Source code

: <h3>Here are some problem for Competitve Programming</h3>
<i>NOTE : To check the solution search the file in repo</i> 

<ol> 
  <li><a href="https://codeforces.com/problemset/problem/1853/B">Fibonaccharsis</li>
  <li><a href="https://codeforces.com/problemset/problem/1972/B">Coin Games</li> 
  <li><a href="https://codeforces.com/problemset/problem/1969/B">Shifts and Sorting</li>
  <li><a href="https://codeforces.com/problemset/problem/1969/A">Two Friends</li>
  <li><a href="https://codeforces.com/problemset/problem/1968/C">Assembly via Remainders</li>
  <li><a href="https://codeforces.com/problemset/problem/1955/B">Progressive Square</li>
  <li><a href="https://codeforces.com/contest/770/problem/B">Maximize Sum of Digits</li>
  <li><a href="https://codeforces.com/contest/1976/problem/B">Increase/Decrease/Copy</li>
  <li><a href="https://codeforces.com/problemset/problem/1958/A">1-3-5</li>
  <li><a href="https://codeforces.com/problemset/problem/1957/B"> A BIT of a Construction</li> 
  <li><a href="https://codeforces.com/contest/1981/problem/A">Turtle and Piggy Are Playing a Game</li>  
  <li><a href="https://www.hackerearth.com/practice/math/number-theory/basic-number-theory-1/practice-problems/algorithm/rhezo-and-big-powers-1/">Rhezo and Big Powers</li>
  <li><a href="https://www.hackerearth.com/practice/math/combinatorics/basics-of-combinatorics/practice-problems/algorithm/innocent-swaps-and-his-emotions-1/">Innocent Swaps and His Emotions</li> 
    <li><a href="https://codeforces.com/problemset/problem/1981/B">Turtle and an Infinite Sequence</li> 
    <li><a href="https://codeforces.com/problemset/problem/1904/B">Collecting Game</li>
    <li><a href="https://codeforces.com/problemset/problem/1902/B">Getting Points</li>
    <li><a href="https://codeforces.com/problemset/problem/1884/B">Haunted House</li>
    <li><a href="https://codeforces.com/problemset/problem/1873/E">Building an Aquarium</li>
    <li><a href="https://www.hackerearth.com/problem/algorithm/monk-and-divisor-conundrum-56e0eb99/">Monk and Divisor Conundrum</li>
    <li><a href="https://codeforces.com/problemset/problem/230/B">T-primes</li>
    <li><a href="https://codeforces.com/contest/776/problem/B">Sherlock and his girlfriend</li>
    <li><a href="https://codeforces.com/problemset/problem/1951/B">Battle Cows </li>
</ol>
---
--- What you need to do ---
Find how many lines of the records hold the string "practice", then give that number by itself.

--- Solved problem ---
2